Bax is a pro-apoptotic member of the Bcl-2 family of proteins. During mitochondria-regulated programmed cell death, Bax promotes apoptosis by binding Bcl-2 and inhibiting its anti-apoptotic function. Upon apoptotic stimulation, Bax translocates from the cytosol to the mitochondrial membrane. Through interactions with mitochondrial membrane proteins, Bax increases the membrane's permeability, leading to the release of cytochrome c from mitochondria and initiation of the apoptotic caspase cascade

Bcl2 family is a key regulator of apoptosis that functions to either inhibit or promote cell death. Over-expression of members such as Bcl2 and BclxL inhibit the apoptotic process.
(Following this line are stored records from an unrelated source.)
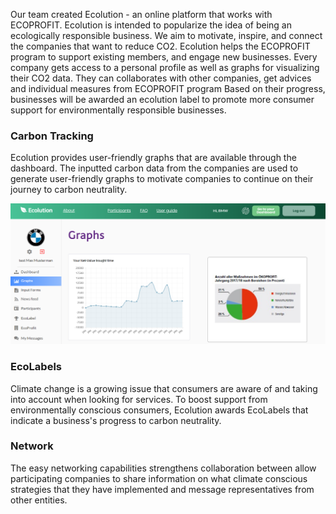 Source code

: Our team created Ecolution - an online platform that works with ECOPROFIT. 
Ecolution is intended to popularize the idea of being an ecologically responsible business. 
We aim to motivate, inspire, and connect the companies that want to reduce CO2. Ecolution helps the ECOPROFIT program to support existing members, and engage new businesses. 
Every company gets access to a personal profile as well as graphs for visualizing their CO2 data. 
They can collaborates with other companies, get advices and individual measures from ECOPROFIT program
Based on their progress, businesses will be awarded an ecolution label to promote more consumer support for environmentally responsible businesses.

### Carbon Tracking

Ecolution provides user-friendly graphs that are available through the dashboard. The inputted carbon data from the companies are used to generate user-friendly graphs to motivate companies to continue on their journey to carbon neutrality.

<img src="https://github.com/gxc-international-innovation-challenge/gxc-team-13/blob/main/Version%202%20Prototype/Graphs.png" width="1000">

### EcoLabels

Climate change is a growing issue that consumers are aware of and taking into account when looking for services. To boost support from environmentally conscious consumers, Ecolution awards EcoLabels that indicate a business's progress to carbon neutrality.


### Network

The easy networking capabilities strengthens collaboration between allow participating companies to share information on what climate conscious strategies that they have implemented and message representatives from other entities.


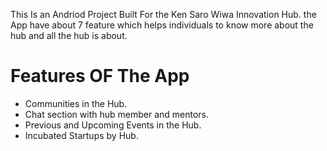 This Is an Andriod Project Built For the Ken Saro Wiwa Innovation Hub. 
the App have about 7 feature which helps individuals to know more about the hub and all the hub is about.
# Features OF The App 
* Communities in the Hub.
 * Chat section with hub member and mentors.
* Previous and Upcoming Events in the Hub. 
* Incubated Startups by Hub.
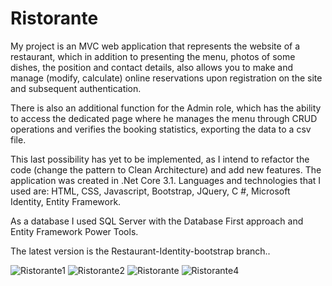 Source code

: # Ristorante
My project is an MVC web application that represents the website of a restaurant, which in addition to presenting the menu, photos of some dishes, the position and contact details, also allows you to make and manage (modify, calculate) online reservations upon registration on the site and subsequent authentication.

There is also an additional function for the Admin role, which has the ability to access the dedicated page where he manages the menu through CRUD operations and verifies  the booking statistics, exporting the data to a csv file.

This last possibility has yet to be implemented, as I intend to refactor the code (change the pattern to Clean Architecture) and add new features. The application was created in .Net Core 3.1. Languages and technologies that I used are: HTML, CSS, Javascript, Bootstrap, JQuery, C #, Microsoft Identity, Entity Framework.

As a database I used SQL Server with the Database First approach and Entity Framework Power Tools.

The latest version is the Restaurant-Identity-bootstrap branch..

![Ristorante1](https://user-images.githubusercontent.com/75903557/134161289-a99d5915-7ab8-4f5f-80ed-be3b72f4750c.jpg)
![Ristorante2](https://user-images.githubusercontent.com/75903557/134162154-eba8631b-62d4-4ecd-93fb-d47e47080e74.jpg)
![Ristorante ](https://user-images.githubusercontent.com/75903557/134162574-41e9da4f-2297-49d9-8f4d-ea8538337d51.jpg)
![Ristorante4](https://user-images.githubusercontent.com/75903557/134162864-a15d48c5-9615-4d15-acc3-7fd531f1bd39.jpg)

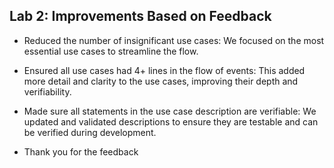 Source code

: ## Lab 2: Improvements Based on Feedback

- Reduced the number of insignificant use cases: We focused on the most essential use cases to streamline the flow.

- Ensured all use cases had 4+ lines in the flow of events: This added more detail and clarity to the use cases, improving their depth and verifiability.

- Made sure all statements in the use case description are verifiable: We updated and validated descriptions to ensure they are testable and can be verified during development.

- Thank you for the feedback
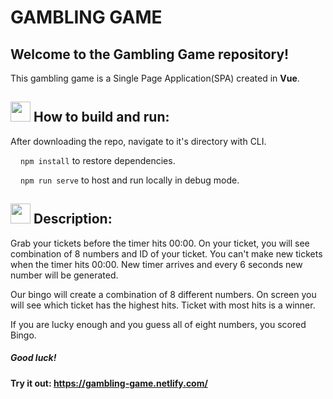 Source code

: # GAMBLING GAME

## Welcome to the Gambling Game repository!

This gambling game is a Single Page Application(SPA) created in **Vue**.

## <img src="https://cdn1.iconfinder.com/data/icons/material-core/20/settings-32.png" width="32"/> How to build and run:

After downloading the repo, navigate to it's directory with CLI.

<img src="https://cdn1.iconfinder.com/data/icons/material-core/19/file-download-16.png" width="12"/> `npm install` to restore dependencies.

<img src="https://cdn1.iconfinder.com/data/icons/material-core/18/swap-horiz-16.png" width="12"/> `npm run serve` to host and run locally in debug mode.

## <img src="https://cdn1.iconfinder.com/data/icons/material-core/22/visibility-32.png" width="32"/> Description:

Grab your tickets before the timer hits 00:00.
On your ticket, you will see combination of 8 numbers and ID of your ticket.
You can't make new tickets when the timer hits 00:00.
New timer arrives and every 6 seconds new number will be generated.

Our bingo will create a combination of 8 different numbers.
On screen you will see which ticket has the highest hits.
Ticket with most hits is a winner.

If you are lucky enough and you guess all of eight numbers, you scored Bingo.

##### Good luck!

#### Try it out: https://gambling-game.netlify.com/
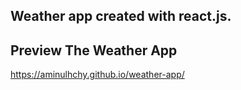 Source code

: ## Weather app created with react.js.

## Preview The Weather App
https://aminulhchy.github.io/weather-app/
The Bcl2 family members are also characterized by dimerizing to further modulate apoptosis. Bag1, for example, has been found to form a heterodimer with Bcl2 resulting in the enhancement of the anti-apoptotic effect of Bcl2. Bax and Bak have been shown to play a critical role in cytochrome c release from mitochondria and thus initiate apoptosis. Bax exerts a pro-apoptotic rather than an anti-apoptotic effect on cells. Bax targets mitochondrial membranes, inducing mitochondrial damage and cell death in a caspase-independent manner. Bad plays a critical role in the Bax-mediated apoptosis pathway by dimerizing with BclxL, causing the displacment of Bax. The displacement of Bax allows apoptosis to proceed. BclxS, a shorter version of BclxL (lacking amino acids 126-188), apparently utilizes a different pathway than Bax to induce cell death. Some research suggests that BclxS uses a novel mechanism for regulating caspase or it may use an alternate cell death effector pathway.